Abstract

ATP produces significant cardiovascular effects by activation of P2 purinoceptors. In the present study, we examined the regional hemodynamic profiles produced by intravenous administration of a P2X and a P2Y purinergic receptor agonist. Sprague-Dawley rats were anesthetized with Inactin, catheters were placed in the femoral artery and vein and the rats were instrumented to measure renal, mesenteric, hindquarter, coronary and cerebral blood flow using Doppler flow probes. Administration of bolus doses (1-1000 nmol kg-1) of the P2X agonist beta, gama-methylene-ATP dose-dependently increased arterial pressure at doses greater than 100 nmol kg-1. This increase in mean arterial pressure was mediated by increases in coronary, mesenteric and renal vascular resistance after administration of 300 nmol kg-1. Cerebral and hindquarter vascular resistances were increased significantly only after 1000 nmol kg-1. This P2X agonist had the greatest efficacy in elevating resistance in the renal and mesenteric vascular beds. In a separate group of animals, the pressor response to administration of 100 nmol kg-1 was demonstrated to be reproducible when bolus doses of the agonist were administered at 10-min intervals. In contrast to P2X receptor stimulation, administration of bolus doses (1-1000 nmol kg-1) of the P2Y agonist 2-methylthio-ATP (2MeSATP) dose-dependently reduced mean arterial pressure. This decrease in arterial pressure was mediated by significant reductions in cerebral, coronary and mesenteric vascular resistance at doses greater than 30 nmol kg-1. Hindquarter vascular resistance was decreased significantly after administration of 100 nmol kg-1. The P2Y agonist 2MeSATP had the greatest efficacy in reducing resistance in the cerebral and hindquarter vascular beds. Renal vascular resistance was not altered significantly at any dose of 2MeSATP. Administration of the A1/A2 antagonist CGS15943 (1 mg kg-1) minimally affected these responses, demonstrating that these vasoconstrictor/vasodilator effects were not mediated by adenosine A1 or A2 receptors.
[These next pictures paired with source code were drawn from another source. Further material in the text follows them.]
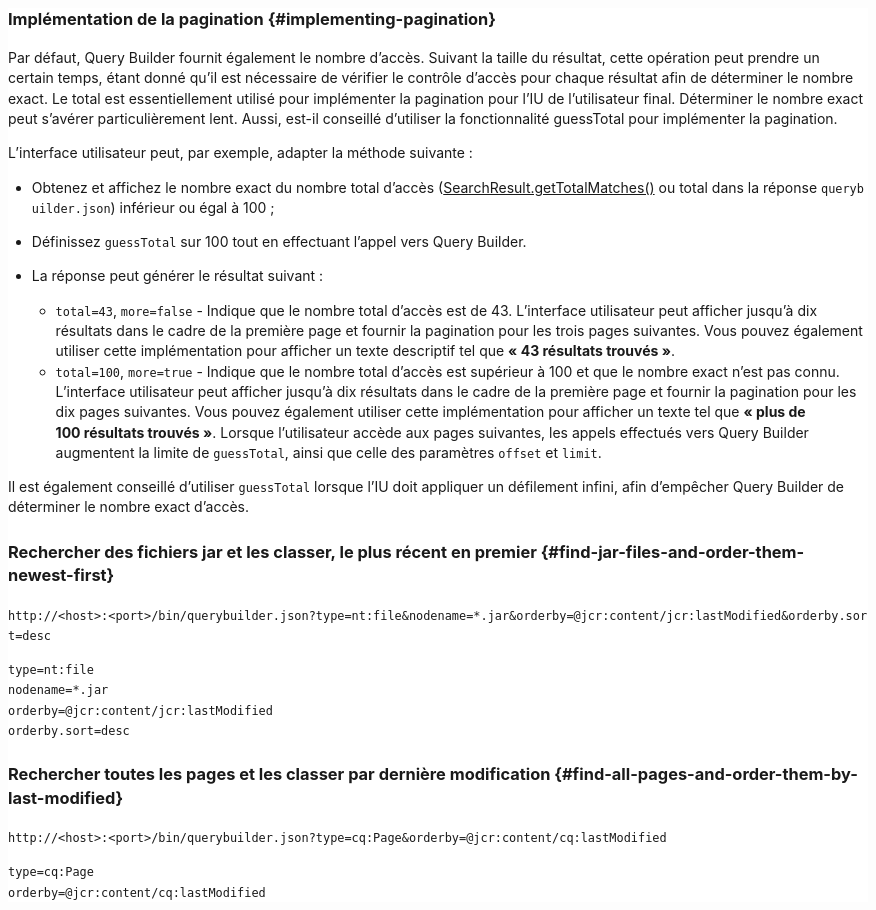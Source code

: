 ### Implémentation de la pagination {#implementing-pagination}

Par défaut, Query Builder fournit également le nombre d’accès. Suivant la taille du résultat, cette opération peut prendre un certain temps, étant donné qu’il est nécessaire de vérifier le contrôle d’accès pour chaque résultat afin de déterminer le nombre exact. Le total est essentiellement utilisé pour implémenter la pagination pour l’IU de l’utilisateur final. Déterminer le nombre exact peut s’avérer particulièrement lent. Aussi, est-il conseillé d’utiliser la fonctionnalité guessTotal pour implémenter la pagination.

L’interface utilisateur peut, par exemple, adapter la méthode suivante :

* Obtenez et affichez le nombre exact du nombre total d’accès ([SearchResult.getTotalMatches()](https://helpx.adobe.com/experience-manager/6-5/sites/developing/using/reference-materials/javadoc/com/day/cq/search/result/SearchResult.html#gettotalmatches) ou total dans la réponse `querybuilder.json`) inférieur ou égal à 100 ;
* Définissez `guessTotal` sur 100 tout en effectuant l’appel vers Query Builder.

* La réponse peut générer le résultat suivant :

   * `total=43`,  `more=false` - Indique que le nombre total d’accès est de 43. L’interface utilisateur peut afficher jusqu’à dix résultats dans le cadre de la première page et fournir la pagination pour les trois pages suivantes. Vous pouvez également utiliser cette implémentation pour afficher un texte descriptif tel que **« 43 résultats trouvés »**.
   * `total=100`,  `more=true` - Indique que le nombre total d’accès est supérieur à 100 et que le nombre exact n’est pas connu. L’interface utilisateur peut afficher jusqu’à dix résultats dans le cadre de la première page et fournir la pagination pour les dix pages suivantes. Vous pouvez également utiliser cette implémentation pour afficher un texte tel que **« plus de 100 résultats trouvés »**. Lorsque l’utilisateur accède aux pages suivantes, les appels effectués vers Query Builder augmentent la limite de `guessTotal`, ainsi que celle des paramètres `offset` et `limit`.

Il est également conseillé d’utiliser `guessTotal` lorsque l’IU doit appliquer un défilement infini, afin d’empêcher Query Builder de déterminer le nombre exact d’accès.

### Rechercher des fichiers jar et les classer, le plus récent en premier {#find-jar-files-and-order-them-newest-first}

`http://<host>:<port>/bin/querybuilder.json?type=nt:file&nodename=*.jar&orderby=@jcr:content/jcr:lastModified&orderby.sort=desc`

```xml
type=nt:file
nodename=*.jar
orderby=@jcr:content/jcr:lastModified
orderby.sort=desc
```

### Rechercher toutes les pages et les classer par dernière modification {#find-all-pages-and-order-them-by-last-modified}

`http://<host>:<port>/bin/querybuilder.json?type=cq:Page&orderby=@jcr:content/cq:lastModified`

```xml
type=cq:Page
orderby=@jcr:content/cq:lastModified
```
Although the pressor and depressor responses to bolus administration were robust and reproducible, these responses were not maintained with intravenous infusion of these two agonists at rates from 2 to 200 nmol kg-1 min-1. Thus, we have established time courses and distinct regional hemodynamic profiles for agonists selectively activating P2X and P2Y receptor subtypes in the rat.